Правящие классы вместе с Правительством «Спасения» делают все от них зависящее, чтобы политическую проблему революции поставить ребром не только перед рабочими, но и перед армией и перед деревней. Эсеры и меньшевики сделали и делают все, чтобы раскрыть несостоятельность своей тактики перед самыми широкими трудящимися слоями страны. От нашей партии, от ее энергии, выдержки, настойчивости зависит теперь – сделать все необходимые выводы из положения и во главе всех обездоленных и истерзанных масс провести решительную борьбу за их революционную диктатуру.
ХАРАКТЕР РУССКОЙ РЕВОЛЮЦИИ
Либеральные и эсеро-меньшевистские политики и газетчики очень озабочены социологической оценкой русской революции: буржуазная она или какая иная? На первый взгляд такой теоретический интерес может показаться загадочным. Либералы отнюдь не заинтересованы в раскрытии классового характера «своей» революции. Что же касается мелкобуржуазных «социалистов», то они, вообще говоря, руководятся в своей деятельности не теоретическим анализом, а «здравым смыслом», который есть не что иное, как псевдоним ограниченности и беспринципности.

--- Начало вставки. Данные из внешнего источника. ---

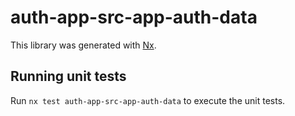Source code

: # auth-app-src-app-auth-data

This library was generated with [Nx](https://nx.dev).

## Running unit tests

Run `nx test auth-app-src-app-auth-data` to execute the unit tests.
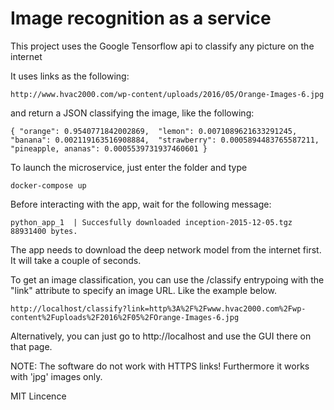 # Image recognition as a service

This project uses the Google Tensorflow api to classify any picture on the internet

It uses links as the following:

`http://www.hvac2000.com/wp-content/uploads/2016/05/Orange-Images-6.jpg`

and return a JSON classifying the image, like the following:

`
{
  "orange": 0.9540771842002869, 
  "lemon": 0.0071089621633291245, 
  "banana": 0.002119163516908884, 
  "strawberry": 0.0005894483765587211, 
  "pineapple, ananas": 0.0005539731937460601
}
`

To launch the microservice, just enter the folder and type

`docker-compose up`

Before interacting with the app, wait for the following message:

`python_app_1  | Succesfully downloaded inception-2015-12-05.tgz 88931400 bytes.`

The app needs to download the deep network model from the internet first. It will take a couple of seconds.

To get an image classification, you can use the /classify entrypoing with the "link" attribute to specify an image URL.
Like the example below.

` http://localhost/classify?link=http%3A%2F%2Fwww.hvac2000.com%2Fwp-content%2Fuploads%2F2016%2F05%2FOrange-Images-6.jpg `

Alternatively, you can just go to http://localhost and use the GUI there on that page.

NOTE: The software do not work with HTTPS links! Furthermore it works with 'jpg' images only.


MIT Lincence

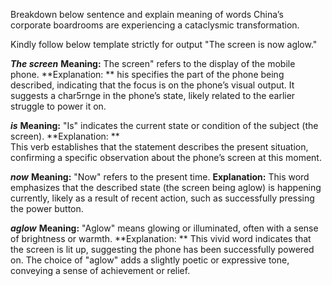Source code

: Breakdown below sentence and explain meaning of words
China’s corporate boardrooms are experiencing a cataclysmic transformation.

Kindly follow below template strictly for output
"The screen is now aglow."

***The screen***
**Meaning:**
The screen" refers to the display of the mobile phone.
**Explanation: **
his specifies the part of the phone being described, indicating that the focus is on the phone’s visual output. It suggests a char5rnge in the phone’s state, likely related to the earlier struggle to power it on.

***is***
**Meaning:**
 "Is" indicates the current state or condition of the subject (the screen).
**Explanation: **  
This verb establishes that the statement describes the present situation, confirming a specific observation about the phone’s screen at this moment.

***now***
**Meaning:**
"Now" refers to the present time.
**Explanation:**
 This word emphasizes that the described state (the screen being aglow) is happening currently, likely as a result of recent action, such as successfully pressing the power button.

***aglow***
**Meaning:**
 "Aglow" means glowing or illuminated, often with a sense of brightness or warmth.
**Explanation: **
This vivid word indicates that the screen is lit up, suggesting the phone has been successfully powered on. The choice of "aglow" adds a slightly poetic or expressive tone, conveying a sense of achievement or relief.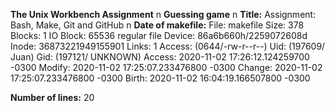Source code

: **The Unix Workbench Assignment** n
**Guessing game** n
**Title:** Assignment: Bash, Make, Git and GitHub n
**Date of makefile:** 
  File: makefile
  Size: 378       	Blocks: 1          IO Block: 65536  regular file
Device: 86a6b660h/2259072608d	Inode: 36873221949155901  Links: 1
Access: (0644/-rw-r--r--)  Uid: (197609/    Juan)   Gid: (197121/ UNKNOWN)
Access: 2020-11-02 17:26:12.124259700 -0300
Modify: 2020-11-02 17:25:07.233476800 -0300
Change: 2020-11-02 17:25:07.233476800 -0300
 Birth: 2020-11-02 16:04:19.166507800 -0300


**Number of lines:** 
20
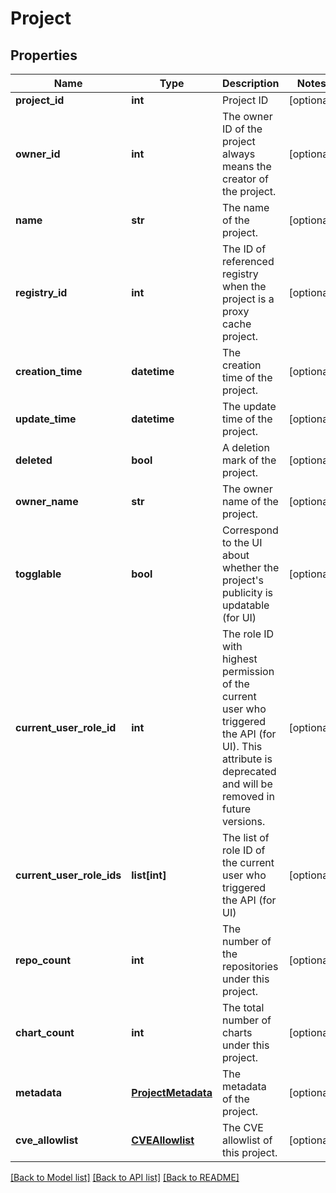 # Project

## Properties
Name | Type | Description | Notes
------------ | ------------- | ------------- | -------------
**project_id** | **int** | Project ID | [optional] 
**owner_id** | **int** | The owner ID of the project always means the creator of the project. | [optional] 
**name** | **str** | The name of the project. | [optional] 
**registry_id** | **int** | The ID of referenced registry when the project is a proxy cache project. | [optional] 
**creation_time** | **datetime** | The creation time of the project. | [optional] 
**update_time** | **datetime** | The update time of the project. | [optional] 
**deleted** | **bool** | A deletion mark of the project. | [optional] 
**owner_name** | **str** | The owner name of the project. | [optional] 
**togglable** | **bool** | Correspond to the UI about whether the project&#39;s publicity is  updatable (for UI) | [optional] 
**current_user_role_id** | **int** | The role ID with highest permission of the current user who triggered the API (for UI).  This attribute is deprecated and will be removed in future versions. | [optional] 
**current_user_role_ids** | **list[int]** | The list of role ID of the current user who triggered the API (for UI) | [optional] 
**repo_count** | **int** | The number of the repositories under this project. | [optional] 
**chart_count** | **int** | The total number of charts under this project. | [optional] 
**metadata** | [**ProjectMetadata**](ProjectMetadata.md) | The metadata of the project. | [optional] 
**cve_allowlist** | [**CVEAllowlist**](CVEAllowlist.md) | The CVE allowlist of this project. | [optional] 

[[Back to Model list]](../README.md#documentation-for-models) [[Back to API list]](../README.md#documentation-for-api-endpoints) [[Back to README]](../README.md)


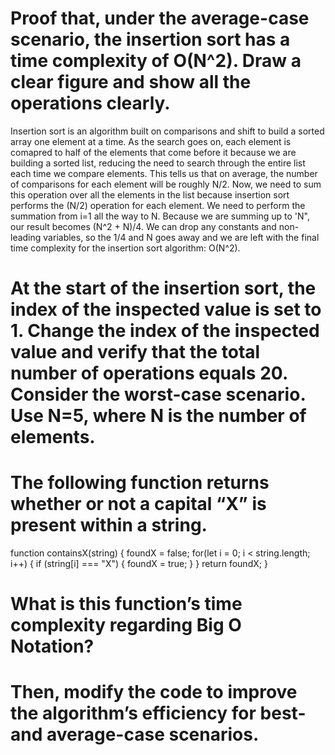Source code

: # Proof that, under the average-case scenario, the insertion sort has a time complexity of O(N^2). Draw a clear figure and show all the operations clearly.
Insertion sort is an algorithm built on comparisons and shift to build a sorted array one element at a time. As the search goes on, each element is comapred to half of the elements that come before it because we are building a sorted list, reducing the need to search through the entire list each time we compare elements. This tells us that on average, the number of comparisons for each element will be roughly N/2. Now, we need to sum this operation over all the elements in the list because insertion sort performs the (N/2) operation for each element. We need to perform the summation from i=1 all the way to N. Because we are summing up to 'N", our result becomes (N^2 + N)/4. We can drop any constants and non-leading variables, so the 1/4 and N goes away and we are left with the final time complexity for the insertion sort algorithm: O(N^2).

# At the start of the insertion sort, the index of the inspected value is set to 1. Change the index of the inspected value and verify that the total number of operations equals 20. Consider the worst-case scenario. Use N=5, where N is the number of elements.


# The following function returns whether or not a capital “X” is present within a string.
function containsX(string) {
	foundX = false;
	for(let i = 0; i < string.length; i++) { 
		if (string[i] === "X") {
			foundX = true; 
		}
	}
	return foundX; 
}

# What is this function’s time complexity regarding Big O Notation?


# Then, modify the code to improve the algorithm’s efficiency for best- and average-case scenarios.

Дело, однако, в том, что вдохновляемые Плехановым милюковско-дановские рассуждения о буржуазном характере русской революции не заключают в себе ни одного золотника теории. Ни «Единство»,[206] ни «Речь», ни «День»,[207] ни скорбная главою «Рабочая Газета» не дают себе даже труда определить, что они понимают под буржуазной революцией. Смысл их упражнений чисто практический: доказать право буржуазии на власть. Хотя Советы представляют большинство политически жизнеспособного населения; хотя на всех демократических выборах, в городе, как и в деревне, капиталистические партии проваливаются с треском, но «так как наша революция буржуазная», то необходимо установить политические привилегии для буржуазии и отвести ей в правительстве такую роль, на какую политические группировки в стране не дают ей никакого права. Если бы поступать сообразно с принципами демократического парламентаризма, то ясно, что власть должна была принадлежать эсерам, одним или совместно с меньшевиками. Но «так как наша революция буржуазная», то принципы демократии отменяются, представителям подавляющего большинства народа отводится в министерстве пять мест, а представителям ничтожного меньшинства – вдвое больше. К чорту демократию, да здравствует плехановская социология!

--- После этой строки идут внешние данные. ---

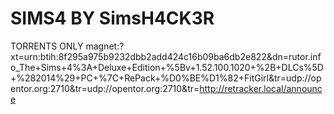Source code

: # SIMS4 BY SimsH4CK3R
TORRENTS ONLY
magnet:?xt=urn:btih:8f295a975b9232dbb2add424c16b09ba6db2e822&dn=rutor.info_The+Sims+4%3A+Deluxe+Edition+%5Bv+1.52.100.1020+%2B+DLCs%5D+%282014%29+PC+%7C+RePack+%D0%BE%D1%82+FitGirl&tr=udp://opentor.org:2710&tr=udp://opentor.org:2710&tr=http://retracker.local/announce

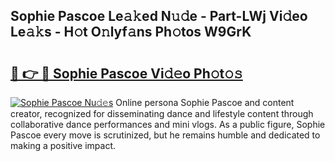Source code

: ## Sophie Pascoe Le𝚊𝚔ed N𝚞𝚍e - Part-LWj Vi𝚍eo Le𝚊𝚔s - H𝚘t O𝚗lyf𝚊ns Ph𝚘tos W9GrK

# <h2><a href="http://hf34xd.feru.top/?c=Sophie+Pascoe">🔗 👉 🔴 Sophie Pascoe Vi𝚍𝚎o Ph𝚘t𝚘𝚜</a></h2>

[![Sophie Pascoe Nu𝚍𝚎s](https://i.imgur.com/0TWrTi3.gif)](http://hf34xd.feru.top/?c=Sophie+Pascoe)
Online persona Sophie Pascoe and content creator, recognized for disseminating dance and lifestyle content through collaborative dance performances and mini vlogs. As a public figure, Sophie Pascoe every move is scrutinized, but he remains humble and dedicated to making a positive impact. 
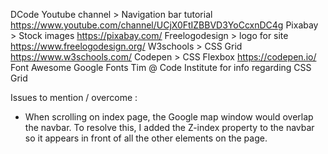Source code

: DCode Youtube channel > Navigation bar tutorial https://www.youtube.com/channel/UCjX0FtIZBBVD3YoCcxnDC4g
Pixabay > Stock images https://pixabay.com/
Freelogodesign > logo for site https://www.freelogodesign.org/
W3schools > CSS Grid https://www.w3schools.com/
Codepen > CSS Flexbox https://codepen.io/
Font Awesome
Google Fonts
Tim @ Code Institute for info regarding CSS Grid

Issues to mention / overcome :

- When scrolling on index page, the Google map window would overlap the navbar. To resolve this, I added the Z-index property to the navbar so it appears in front of all the other elements on the page.
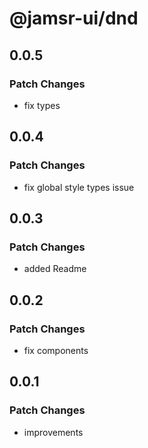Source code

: # @jamsr-ui/dnd

## 0.0.5

### Patch Changes

- fix types

## 0.0.4

### Patch Changes

- fix global style types issue

## 0.0.3

### Patch Changes

- added Readme

## 0.0.2

### Patch Changes

- fix components

## 0.0.1

### Patch Changes

- improvements
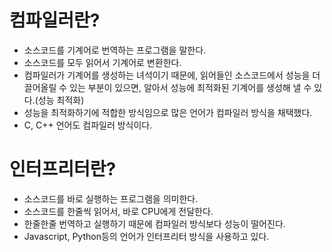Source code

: # 컴파일러란?

- 소스코드를 기계어로 번역하는 프로그램을 말한다.
- 소스코드를 모두 읽어서 기계어로 변환한다.
- 컴파일러가 기계어를 생성하는 녀석이기 때문에,
  읽어들인 소스코드에서 성능을 더 끌어올릴 수 있는 부분이 있으면,
  알아서 성능에 최적화된 기계어를 생성해 낼 수 있다.(성능 최적화)
- 성능을 최적화하기에 적합한 방식임으로 많은 언어가 컴파일러 방식을 채택했다.
- C, C++ 언어도 컴파일러 방식이다.



# 인터프리터란?

- 소스코드를 바로 실행하는 프로그램을 의미한다.
- 소스코드를 한줄씩 읽어서, 바로 CPU에게 전달한다.
- 한줄한줄 번역하고 실행하기 때문에 컴파일러 방식보다 성능이 떨어진다.
- Javascript, Python등의 언어가 인터프리터 방식을 사용하고 있다.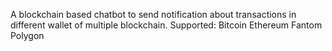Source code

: A blockchain based chatbot to send notification about transactions in different wallet of multiple blockchain.
Supported:
Bitcoin
Ethereum
Fantom
Polygon
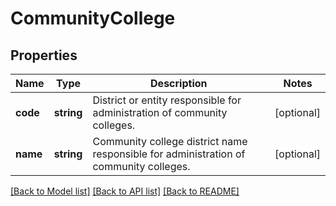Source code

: # CommunityCollege

## Properties
Name | Type | Description | Notes
------------ | ------------- | ------------- | -------------
**code** | **string** | District or entity responsible for administration of community colleges. | [optional] 
**name** | **string** | Community college district name responsible for administration of community colleges. | [optional] 

[[Back to Model list]](../../README.md#documentation-for-models) [[Back to API list]](../../README.md#documentation-for-api-endpoints) [[Back to README]](../../README.md)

– Разве можно буржуазную революцию делать без буржуазии? – вкрадчиво спрашивает Плеханов, ссылаясь на диалектику и на Энгельса.
– Вот именно! – подхватывает Милюков. – Мы, кадеты, были бы готовы отказаться от власти, которой явно не хочет нам давать народ. Но мы не можем идти против науки. – И при этом ссылается на плехановский «марксизм».

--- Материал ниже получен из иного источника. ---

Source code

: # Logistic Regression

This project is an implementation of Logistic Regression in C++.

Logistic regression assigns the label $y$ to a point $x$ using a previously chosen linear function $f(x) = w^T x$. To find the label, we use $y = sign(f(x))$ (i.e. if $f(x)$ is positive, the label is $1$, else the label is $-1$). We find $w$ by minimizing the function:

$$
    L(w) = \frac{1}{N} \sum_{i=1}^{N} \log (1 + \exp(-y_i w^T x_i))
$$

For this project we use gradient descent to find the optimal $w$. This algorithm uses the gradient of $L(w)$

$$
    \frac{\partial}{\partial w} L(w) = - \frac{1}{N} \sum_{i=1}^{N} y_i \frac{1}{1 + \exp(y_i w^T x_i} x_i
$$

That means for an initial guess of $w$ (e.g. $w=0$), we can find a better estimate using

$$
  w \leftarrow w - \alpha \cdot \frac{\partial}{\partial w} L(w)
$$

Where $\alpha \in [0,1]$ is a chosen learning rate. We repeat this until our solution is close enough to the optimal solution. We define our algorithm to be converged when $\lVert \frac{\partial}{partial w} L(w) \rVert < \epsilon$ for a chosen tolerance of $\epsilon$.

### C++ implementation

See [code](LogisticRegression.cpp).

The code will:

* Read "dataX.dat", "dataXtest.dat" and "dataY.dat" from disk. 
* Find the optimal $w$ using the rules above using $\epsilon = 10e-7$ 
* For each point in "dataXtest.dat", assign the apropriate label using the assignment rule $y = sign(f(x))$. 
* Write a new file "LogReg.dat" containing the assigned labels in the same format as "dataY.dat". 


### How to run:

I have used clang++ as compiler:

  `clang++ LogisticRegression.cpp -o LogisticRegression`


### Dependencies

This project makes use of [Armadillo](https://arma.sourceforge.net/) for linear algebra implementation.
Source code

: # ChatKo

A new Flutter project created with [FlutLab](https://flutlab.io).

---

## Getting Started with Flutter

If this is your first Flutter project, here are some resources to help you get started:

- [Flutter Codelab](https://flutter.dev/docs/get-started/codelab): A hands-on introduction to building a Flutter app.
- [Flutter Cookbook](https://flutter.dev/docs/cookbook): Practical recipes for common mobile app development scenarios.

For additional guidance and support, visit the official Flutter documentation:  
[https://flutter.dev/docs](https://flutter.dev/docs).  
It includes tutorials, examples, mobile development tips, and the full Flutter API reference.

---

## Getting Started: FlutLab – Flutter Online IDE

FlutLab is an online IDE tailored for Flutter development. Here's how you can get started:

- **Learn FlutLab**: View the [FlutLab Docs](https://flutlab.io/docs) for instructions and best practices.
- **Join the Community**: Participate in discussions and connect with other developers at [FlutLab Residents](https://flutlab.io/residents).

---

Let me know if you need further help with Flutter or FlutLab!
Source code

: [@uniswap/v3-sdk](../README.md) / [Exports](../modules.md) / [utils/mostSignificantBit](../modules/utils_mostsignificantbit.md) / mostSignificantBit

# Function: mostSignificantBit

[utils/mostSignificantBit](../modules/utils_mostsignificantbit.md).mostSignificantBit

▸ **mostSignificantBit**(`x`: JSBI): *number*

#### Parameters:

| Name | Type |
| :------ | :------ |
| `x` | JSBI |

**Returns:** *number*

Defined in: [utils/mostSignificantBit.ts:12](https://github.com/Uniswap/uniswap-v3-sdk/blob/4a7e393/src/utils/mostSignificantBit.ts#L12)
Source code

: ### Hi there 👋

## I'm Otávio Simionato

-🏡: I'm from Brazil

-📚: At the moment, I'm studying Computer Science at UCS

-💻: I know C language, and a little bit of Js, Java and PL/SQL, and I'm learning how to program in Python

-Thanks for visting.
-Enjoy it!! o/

– Так как наша революция буржуазная, то необходима политическая коалиция трудящихся с эксплуататорами, – разъясняют Плеханов, Потресов[208] и Дан. И в свете этой «социологии» шутовское рукопожатие Бубликов – Церетели раскрывает весь свой исторический смысл.
Беда только в том, что из буржуазного характера революции, которым теперь обосновывается коалиция социалистов с капиталистами, в течение ряда лет те же меньшевики делали прямо противоположный вывод.